Robins solar diverter and Sofar ME3000SP

Some years ago now, I built 2 of Robins Arduino based solar diverters. They have worked, and are still working, very well. Thanks Robin! However, I have recently installed a Sofar ME3000SP ac coupled inverter - charger and 4 (48 volts) lead acid batteries. I was hoping that the diverter would see any excess power the unit exported and send it to the emersion heater, but this has proved not to be the case. The Sofar inverter seems to see the the diverter as part of the house load, and instead of just using the excess power, sends a lot of power straight to the diverter and rapidly depletes the batteries. If the Sofar is turned off the diverter works flawlessly.

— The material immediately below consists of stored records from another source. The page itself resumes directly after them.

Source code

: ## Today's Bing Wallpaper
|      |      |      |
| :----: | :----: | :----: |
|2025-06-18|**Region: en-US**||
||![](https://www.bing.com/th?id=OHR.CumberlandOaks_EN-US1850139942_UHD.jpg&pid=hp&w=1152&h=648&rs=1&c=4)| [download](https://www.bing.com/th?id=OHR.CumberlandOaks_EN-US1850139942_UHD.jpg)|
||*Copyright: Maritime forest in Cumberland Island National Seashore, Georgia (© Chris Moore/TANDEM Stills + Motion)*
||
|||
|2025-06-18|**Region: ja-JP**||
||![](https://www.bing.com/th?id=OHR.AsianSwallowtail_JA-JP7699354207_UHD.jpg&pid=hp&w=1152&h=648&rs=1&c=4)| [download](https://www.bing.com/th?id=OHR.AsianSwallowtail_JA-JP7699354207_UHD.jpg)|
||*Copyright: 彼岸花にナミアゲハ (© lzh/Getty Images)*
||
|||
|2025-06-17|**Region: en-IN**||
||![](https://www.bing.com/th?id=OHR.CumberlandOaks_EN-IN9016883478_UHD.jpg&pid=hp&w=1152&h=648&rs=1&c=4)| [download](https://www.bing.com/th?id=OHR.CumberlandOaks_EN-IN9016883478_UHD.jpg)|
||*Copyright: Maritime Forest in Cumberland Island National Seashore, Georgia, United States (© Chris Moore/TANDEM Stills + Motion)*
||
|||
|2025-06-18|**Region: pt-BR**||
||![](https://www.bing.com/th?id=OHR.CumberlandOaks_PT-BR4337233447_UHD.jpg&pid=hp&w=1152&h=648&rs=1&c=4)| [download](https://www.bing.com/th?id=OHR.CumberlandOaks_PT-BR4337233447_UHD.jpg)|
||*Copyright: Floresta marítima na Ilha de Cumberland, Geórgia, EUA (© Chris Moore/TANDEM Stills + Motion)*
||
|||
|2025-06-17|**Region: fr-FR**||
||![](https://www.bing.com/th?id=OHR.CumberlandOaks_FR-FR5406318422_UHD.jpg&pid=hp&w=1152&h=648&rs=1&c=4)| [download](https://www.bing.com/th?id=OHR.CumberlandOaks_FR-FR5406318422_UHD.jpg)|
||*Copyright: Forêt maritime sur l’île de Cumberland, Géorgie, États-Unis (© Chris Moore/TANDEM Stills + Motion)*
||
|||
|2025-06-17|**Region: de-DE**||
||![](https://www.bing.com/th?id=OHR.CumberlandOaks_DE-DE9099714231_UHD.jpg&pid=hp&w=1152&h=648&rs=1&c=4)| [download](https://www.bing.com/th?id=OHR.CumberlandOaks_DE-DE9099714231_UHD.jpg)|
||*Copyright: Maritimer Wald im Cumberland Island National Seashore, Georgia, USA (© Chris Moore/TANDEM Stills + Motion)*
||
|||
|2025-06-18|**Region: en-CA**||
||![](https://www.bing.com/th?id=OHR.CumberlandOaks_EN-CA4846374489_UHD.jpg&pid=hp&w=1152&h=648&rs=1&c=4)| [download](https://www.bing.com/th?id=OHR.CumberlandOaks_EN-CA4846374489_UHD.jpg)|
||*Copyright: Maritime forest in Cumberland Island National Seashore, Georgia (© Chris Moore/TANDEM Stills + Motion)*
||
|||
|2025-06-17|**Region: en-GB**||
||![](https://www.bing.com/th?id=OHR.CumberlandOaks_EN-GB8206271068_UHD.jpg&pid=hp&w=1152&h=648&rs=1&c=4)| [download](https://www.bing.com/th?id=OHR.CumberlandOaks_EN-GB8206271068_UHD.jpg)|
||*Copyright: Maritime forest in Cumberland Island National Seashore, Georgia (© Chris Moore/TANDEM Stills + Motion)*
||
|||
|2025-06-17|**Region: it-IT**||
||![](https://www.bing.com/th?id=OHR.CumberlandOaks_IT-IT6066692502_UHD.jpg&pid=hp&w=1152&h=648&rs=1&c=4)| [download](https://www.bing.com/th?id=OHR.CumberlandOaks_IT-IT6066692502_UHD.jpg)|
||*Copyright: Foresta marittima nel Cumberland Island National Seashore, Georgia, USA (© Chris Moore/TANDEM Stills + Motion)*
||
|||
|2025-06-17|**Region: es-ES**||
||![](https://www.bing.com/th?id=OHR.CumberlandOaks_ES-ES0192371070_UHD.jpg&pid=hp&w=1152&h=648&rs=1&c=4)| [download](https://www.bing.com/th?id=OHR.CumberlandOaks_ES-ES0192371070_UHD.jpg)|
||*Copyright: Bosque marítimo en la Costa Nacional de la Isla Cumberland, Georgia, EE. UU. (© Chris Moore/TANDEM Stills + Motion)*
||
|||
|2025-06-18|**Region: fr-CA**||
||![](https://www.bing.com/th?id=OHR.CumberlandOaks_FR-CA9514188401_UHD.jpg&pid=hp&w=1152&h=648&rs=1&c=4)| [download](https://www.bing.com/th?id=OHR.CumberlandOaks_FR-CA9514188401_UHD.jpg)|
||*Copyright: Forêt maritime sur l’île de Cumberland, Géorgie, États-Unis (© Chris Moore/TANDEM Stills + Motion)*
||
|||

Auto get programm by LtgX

I am trying to work out what is happening and would welcome any ideas or suggestions anyone on the forum may have.

I am also trying to use the Solarman monitoring software suggested for use with the Sofar,but find it unreliable and it only seems to update the data at random intervals sometimes with many hours between updates. Any suggestions please?

I have a similar problem with a different diverter and battery, it’s a bit tricky and I have not yet come up with a suitable way of working that doesn’t involve me switching the diverter on when the battery is full and there’s enough sun to max out the diverter without invoking the battery (like right now!).

Thanks for the reply Christian.

We are doing the same thing at the moment, otherwise we end up exporting, when we could use the surplus that is being exported. Will keep thinking about it.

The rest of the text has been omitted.